Logits
Logits are the raw, unnormalized real-valued scores output by the final linear layer of a neural network before softmax normalization; in language models, one logit per vocabulary token represents that token's relative predicted likelihood.
In language models, logits are the output of the final linear projection layer, which maps the model's hidden-state vector to a real-valued score for each entry in the vocabulary—commonly 32,000 to over 100,000 tokens for modern models. These scores are unbounded real numbers with no direct probabilistic interpretation in isolation: what matters is their relative magnitudes. A higher logit means the model ranks that token above alternatives, but the absolute value is meaningless without comparison to the rest of the vocabulary vector.
To convert logits into a probability distribution, the softmax function is applied: each logit is exponentiated and divided by the sum of all exponentiated values across the vocabulary, producing non-negative values that sum to 1.0. The term has roots in statistics, where a logit denotes the log-odds of a binary probability log(p/(1−p)), but in modern deep learning it is used more broadly to mean any pre-softmax score in a classification or generation setting. All major token sampling strategies—temperature scaling, top-k filtering, top-p nucleus sampling, repetition penalties, and logit bias—operate on this vector before softmax is applied, making logits the central control point in the inference pipeline.
Logits matter because they are the layer at which practitioners intervene to shape model behavior without retraining.

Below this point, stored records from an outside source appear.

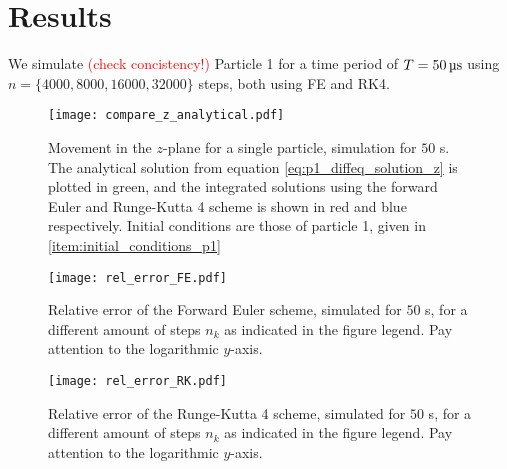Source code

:\section{Results}\label{sec:results}



We simulate \textcolor{red}{(check concistency!)} Particle 1 for a time period of $T = 50 \,\mathrm{\text{\textmu} s}$ using $n=\{4000, 8000, 16000, 32000 \}$ steps, both using FE and RK4. %


\begin{figure}
    \texttt{[image: compare\_z\_analytical.pdf]}
    \caption{Movement in the $z$-plane for a single particle, simulation for $50$ \textmu s. The analytical solution from equation \ref{eq:p1_diffeq_solution_z} is plotted in green, and the integrated solutions using the forward Euler and Runge-Kutta 4 scheme is shown in red and blue respectively. Initial conditions are those of particle 1, given in \ref{item:initial_conditions_p1} }
    \label{fig:compare_z_analytical}
\end{figure}


\begin{figure}
    \texttt{[image: rel\_error\_FE.pdf]}
    \caption{Relative error of the Forward Euler scheme, simulated for $50$ \textmu s, for a different amount of steps $n_k$ as indicated in the figure legend. Pay attention to the logarithmic $y$-axis.}
    \label{fig:error_FE}
\end{figure}


\begin{figure}
    \texttt{[image: rel\_error\_RK.pdf]}
    \caption{Relative error of the Runge-Kutta 4 scheme, simulated for $50$ \textmu s, for a different amount of steps $n_k$ as indicated in the figure legend. Pay attention to the logarithmic $y$-axis.}
    \label{fig:error_RK}
\end{figure}

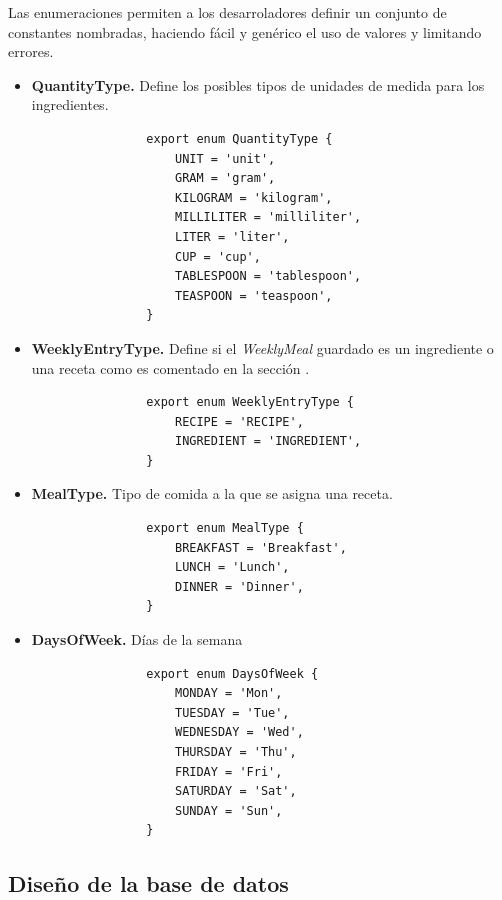 \documentclass[12pt,a4paper]{report} %
\begin{document}
	Las enumeraciones permiten a los desarroladores definir un conjunto de constantes nombradas, haciendo fácil y genérico el uso de valores y limitando errores.
	
	\begin{itemize}
		\item \textbf{QuantityType.} Define los posibles tipos de unidades de medida para los ingredientes.
			\begin{lstlisting}
				export enum QuantityType {
					UNIT = 'unit',
					GRAM = 'gram',
					KILOGRAM = 'kilogram',
					MILLILITER = 'milliliter',
					LITER = 'liter',
					CUP = 'cup',
					TABLESPOON = 'tablespoon',
					TEASPOON = 'teaspoon',
				}
			\end{lstlisting}
		\item \textbf{WeeklyEntryType.} Define si el \textit{WeeklyMeal} guardado es un ingrediente o una receta como es comentado en la sección . 
			\begin{lstlisting}
				export enum WeeklyEntryType {
					RECIPE = 'RECIPE',
					INGREDIENT = 'INGREDIENT',
				}
			\end{lstlisting}
		\item \textbf{MealType.} Tipo de comida a la que se asigna una receta.
			\begin{lstlisting}
				export enum MealType {
					BREAKFAST = 'Breakfast',
					LUNCH = 'Lunch',
					DINNER = 'Dinner',
				}
			\end{lstlisting}
		\item \textbf{DaysOfWeek.} Días de la semana
			\begin{lstlisting}
				export enum DaysOfWeek {
					MONDAY = 'Mon',
					TUESDAY = 'Tue',
					WEDNESDAY = 'Wed',
					THURSDAY = 'Thu',
					FRIDAY = 'Fri',
					SATURDAY = 'Sat',
					SUNDAY = 'Sun',
				}
			\end{lstlisting}
	\end{itemize}
	
	
	\subsection*{Diseño de la base de datos}
	\label{disenioDB}
	
\end{document}
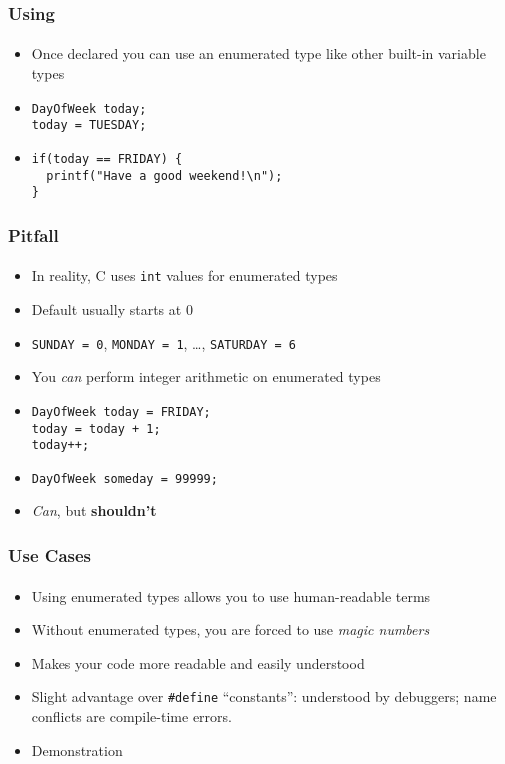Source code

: \documentclass[]{beamer}
\begin{document}
\begin{frame}[fragile]
    \frametitle{Using}
    \framesubtitle{}

\begin{itemize}[<+->]
  \item Once declared you can use an enumerated type like other built-in variable types
  \item[~]
\begin{verbatim}
DayOfWeek today;
today = TUESDAY;
\end{verbatim}
  \item[~]
\begin{verbatim}
if(today == FRIDAY) {
  printf("Have a good weekend!\n");
}
\end{verbatim}

\end{itemize} 

\end{frame}

\begin{frame}[fragile]
    \frametitle{Pitfall}
    \framesubtitle{}
    
\begin{itemize}[<+->]
  \item In reality, C uses \texttt{int} values for enumerated types
  \item Default usually starts at 0
  \item \texttt{SUNDAY = 0}, \texttt{MONDAY = 1}, \ldots, \texttt{SATURDAY = 6}
  \item You \emph{can} perform integer arithmetic on enumerated types
  \item[~]
\begin{verbatim}
DayOfWeek today = FRIDAY;
today = today + 1;
today++;
\end{verbatim}
  \item[~]
\begin{verbatim}
DayOfWeek someday = 99999;
\end{verbatim}
  \item \emph{Can}, but \textbf{shouldn't}
\end{itemize} 

\end{frame}

\begin{frame}[fragile]
    \frametitle{Use Cases}
    \framesubtitle{}

\begin{itemize}[<+->]
  \item Using enumerated types allows you to use human-readable terms
  \item Without enumerated types, you are forced to use \emph{magic numbers}
  \item Makes your code more readable and easily understood
  \item Slight advantage over \texttt{#define} ``constants'': understood by debuggers; name conflicts are compile-time errors.
  \item Demonstration %
\end{itemize}
    
\end{frame}
\end{document}
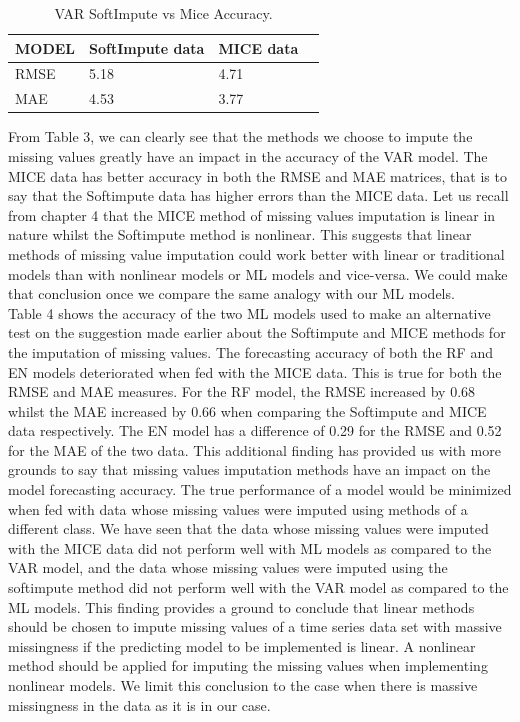 \documentclass[12pt,italian, twoside]{report}
\begin{document}
\begin{enumerate}
		  \begin{table}
		 	\centering
		 	\begin{tabular}{|l|l|l|l|}
		 		\hline
		 		MODEL & SoftImpute data & MICE data \\ \hline
		 		RMSE &    5.18              &  4.71      \\
		 		MAE &     4.53               & 3.77       \\  \hline
		 	\end{tabular}
		 	\caption{VAR SoftImpute vs Mice Accuracy.}
		 	\label{tab: VAR_soft_mice}
		 \end{table}
		From Table 3, we can clearly see that the methods we choose to impute the missing values greatly have an impact in the accuracy of the VAR model. The MICE data has better accuracy in both the RMSE and MAE matrices, that is to say that the Softimpute data has higher errors than the MICE data. Let us recall from chapter 4 that the MICE method of missing values imputation is linear in nature whilst the Softimpute method is nonlinear. This suggests that linear methods of missing value imputation could work better with linear or traditional models than with nonlinear models or ML models and vice-versa. We could make that conclusion once we compare the same analogy with our ML models.\\
		Table 4 shows the accuracy of the two ML models used to make an alternative test on the suggestion made earlier about the Softimpute and MICE methods for the imputation of missing values. The forecasting accuracy of both the RF and EN models deteriorated when fed with the MICE data. This is true for both the RMSE and MAE measures. For the RF model, the RMSE increased by 0.68 whilst the MAE increased by 0.66 when comparing the Softimpute and MICE data respectively. The EN model has a difference of 0.29 for the RMSE and 0.52 for the MAE of the two data. This additional finding has provided us with more grounds to say that missing values imputation methods have an impact on the model forecasting accuracy. The true performance of a model would be minimized when fed with data whose missing values were imputed using methods of a different class. We have seen that the data whose missing values were imputed with the MICE data did not perform well with ML models as compared to the VAR model, and the data whose missing values were imputed using the softimpute method did not perform well with the VAR model as compared to the ML models. This finding provides a ground to conclude that linear methods should be chosen to impute missing values of a time series data set with massive missingness if the predicting model to be implemented is linear. A nonlinear method should be applied for imputing the missing values when implementing nonlinear models. We limit this conclusion to the case when there is massive missingness in the data as it is in our case.

\end{enumerate}
\end{document}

Logit bias (adding a constant to specific token logits) enforces output constraints such as JSON formatting or content restrictions. Classifier-free guidance in language and diffusion models blends conditional and unconditional logit vectors by a guidance scale factor. Constrained decoding sets logits for grammatically invalid continuations to negative infinity, guaranteeing syntactically valid structured output. Returning log-probabilities (log-softmax of the logits) to API consumers enables downstream scoring, uncertainty estimation, and re-ranking of candidate completions.
As of 2025–2026, several production APIs expose logprob information to developers: the OpenAI API returns top-k log-probabilities per token upon request, enabling confidence measurement and token-level analysis. Interpretability research—particularly mechanistic interpretability work at Anthropic and DeepMind—uses the "logit lens" technique, which projects intermediate layer hidden states through the output matrix to observe how token predictions evolve across transformer layers, treating logit space as a diagnostic window into model computation.